> _TRY IT_: Return the lines of the data below in which the string "lstlisting" occurs.

----------

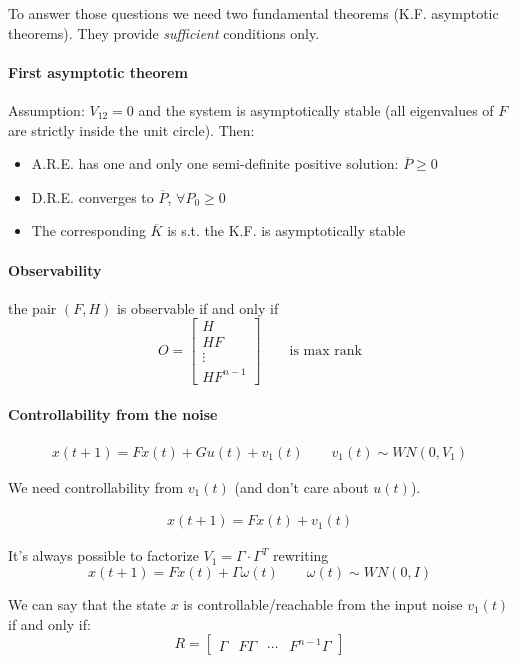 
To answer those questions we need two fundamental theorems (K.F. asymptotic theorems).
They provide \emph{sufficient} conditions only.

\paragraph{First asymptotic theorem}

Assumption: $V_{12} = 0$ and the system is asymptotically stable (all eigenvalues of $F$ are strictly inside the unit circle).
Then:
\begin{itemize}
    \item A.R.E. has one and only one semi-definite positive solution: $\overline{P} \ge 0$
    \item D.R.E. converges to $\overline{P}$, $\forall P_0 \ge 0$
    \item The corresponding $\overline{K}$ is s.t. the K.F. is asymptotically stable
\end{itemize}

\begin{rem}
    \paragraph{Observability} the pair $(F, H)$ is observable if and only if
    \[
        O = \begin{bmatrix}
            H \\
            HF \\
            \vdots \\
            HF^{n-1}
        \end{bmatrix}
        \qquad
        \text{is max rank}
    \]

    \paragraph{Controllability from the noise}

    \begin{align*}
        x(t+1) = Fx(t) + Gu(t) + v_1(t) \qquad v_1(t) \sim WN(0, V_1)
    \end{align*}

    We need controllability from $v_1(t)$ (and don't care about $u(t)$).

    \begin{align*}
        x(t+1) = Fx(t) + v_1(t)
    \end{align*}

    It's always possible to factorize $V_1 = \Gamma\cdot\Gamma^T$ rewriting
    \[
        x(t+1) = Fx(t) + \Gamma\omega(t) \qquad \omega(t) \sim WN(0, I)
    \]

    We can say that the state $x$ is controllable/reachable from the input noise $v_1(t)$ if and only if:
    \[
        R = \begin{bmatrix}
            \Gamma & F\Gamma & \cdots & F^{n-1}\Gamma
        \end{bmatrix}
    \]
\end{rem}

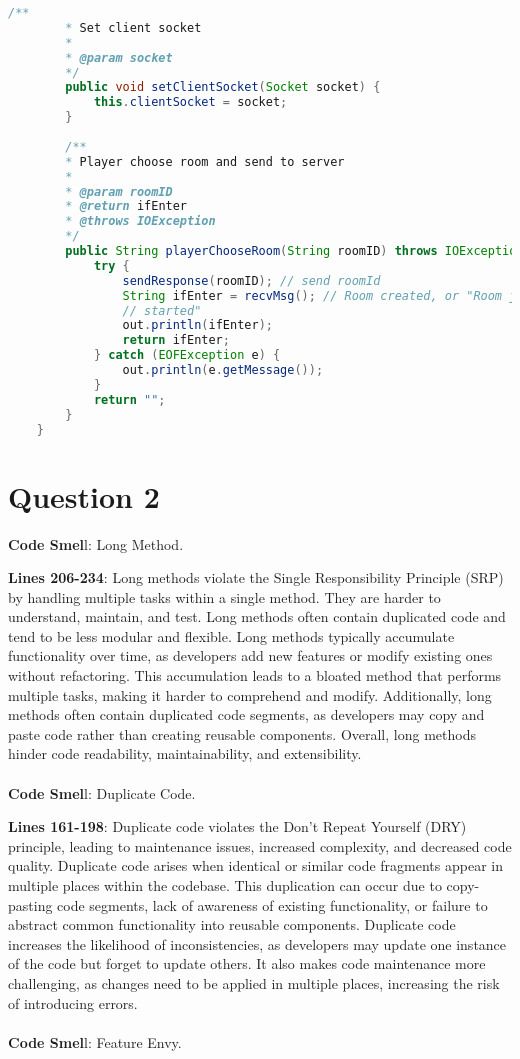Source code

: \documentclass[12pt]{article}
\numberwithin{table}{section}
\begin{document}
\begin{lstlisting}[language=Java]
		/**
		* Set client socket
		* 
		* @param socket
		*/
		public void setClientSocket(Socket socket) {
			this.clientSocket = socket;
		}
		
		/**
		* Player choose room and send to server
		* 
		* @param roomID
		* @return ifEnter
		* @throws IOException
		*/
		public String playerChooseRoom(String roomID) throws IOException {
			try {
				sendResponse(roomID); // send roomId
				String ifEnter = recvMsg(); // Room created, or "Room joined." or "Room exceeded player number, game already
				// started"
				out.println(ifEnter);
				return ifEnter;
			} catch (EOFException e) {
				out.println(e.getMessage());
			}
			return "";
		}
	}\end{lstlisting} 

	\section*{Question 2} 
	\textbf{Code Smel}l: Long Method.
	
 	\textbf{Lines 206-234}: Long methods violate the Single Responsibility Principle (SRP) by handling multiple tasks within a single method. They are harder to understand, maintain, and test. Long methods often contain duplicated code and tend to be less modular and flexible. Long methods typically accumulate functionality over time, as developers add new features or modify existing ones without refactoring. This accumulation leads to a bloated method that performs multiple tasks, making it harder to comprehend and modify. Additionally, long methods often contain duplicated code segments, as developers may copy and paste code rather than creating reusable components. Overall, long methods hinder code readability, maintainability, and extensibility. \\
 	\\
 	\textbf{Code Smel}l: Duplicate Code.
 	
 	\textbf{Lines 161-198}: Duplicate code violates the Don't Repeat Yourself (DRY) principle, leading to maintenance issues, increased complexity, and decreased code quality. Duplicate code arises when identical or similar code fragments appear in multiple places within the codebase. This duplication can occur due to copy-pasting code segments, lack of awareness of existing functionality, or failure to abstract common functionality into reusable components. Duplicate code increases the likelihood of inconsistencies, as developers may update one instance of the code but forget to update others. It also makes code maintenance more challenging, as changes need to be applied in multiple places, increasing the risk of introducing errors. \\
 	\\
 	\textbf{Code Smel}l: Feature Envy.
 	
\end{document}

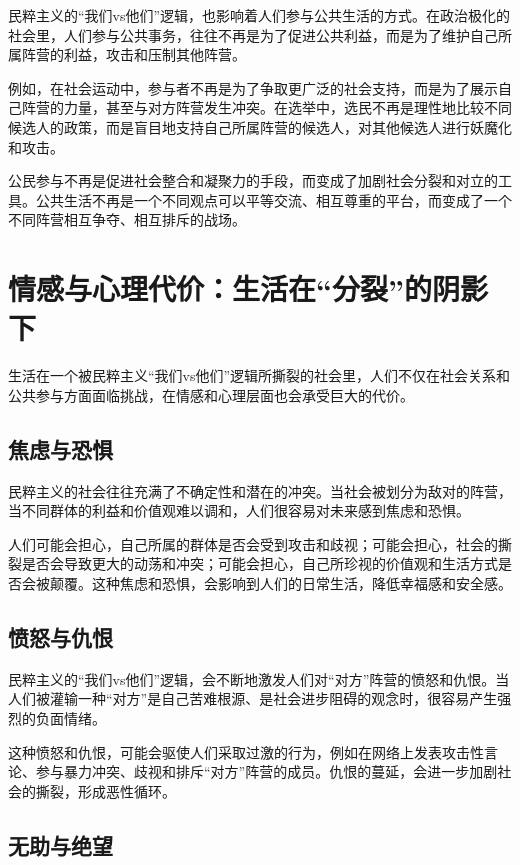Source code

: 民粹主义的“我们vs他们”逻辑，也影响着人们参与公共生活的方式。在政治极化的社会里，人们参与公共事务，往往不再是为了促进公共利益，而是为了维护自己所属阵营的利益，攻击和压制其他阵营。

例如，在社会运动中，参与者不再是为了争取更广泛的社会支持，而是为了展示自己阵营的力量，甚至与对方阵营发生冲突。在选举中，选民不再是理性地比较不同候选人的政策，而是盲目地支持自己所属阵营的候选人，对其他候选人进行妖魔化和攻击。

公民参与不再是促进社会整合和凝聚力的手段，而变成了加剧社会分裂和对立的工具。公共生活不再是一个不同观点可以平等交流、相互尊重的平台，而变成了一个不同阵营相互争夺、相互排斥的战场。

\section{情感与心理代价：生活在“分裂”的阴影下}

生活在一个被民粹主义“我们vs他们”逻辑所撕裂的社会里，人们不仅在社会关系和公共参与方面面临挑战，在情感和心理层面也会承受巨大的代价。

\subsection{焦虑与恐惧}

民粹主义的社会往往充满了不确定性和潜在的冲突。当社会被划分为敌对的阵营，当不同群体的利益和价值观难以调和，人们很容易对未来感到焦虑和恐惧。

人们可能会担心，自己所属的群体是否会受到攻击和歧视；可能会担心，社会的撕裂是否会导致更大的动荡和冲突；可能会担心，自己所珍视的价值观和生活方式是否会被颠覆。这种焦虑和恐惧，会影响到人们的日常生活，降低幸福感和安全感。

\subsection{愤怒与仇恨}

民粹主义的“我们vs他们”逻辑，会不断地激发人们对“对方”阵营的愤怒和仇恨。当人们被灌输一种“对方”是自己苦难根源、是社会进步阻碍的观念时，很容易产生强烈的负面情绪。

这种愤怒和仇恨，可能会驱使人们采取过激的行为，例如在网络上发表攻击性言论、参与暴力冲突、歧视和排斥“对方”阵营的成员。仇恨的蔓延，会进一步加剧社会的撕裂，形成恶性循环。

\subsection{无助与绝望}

----------

> _ANSWER TO THE EXERCISE_:
\begin{lstlisting}[language=Java]
	}\end{lstlisting} 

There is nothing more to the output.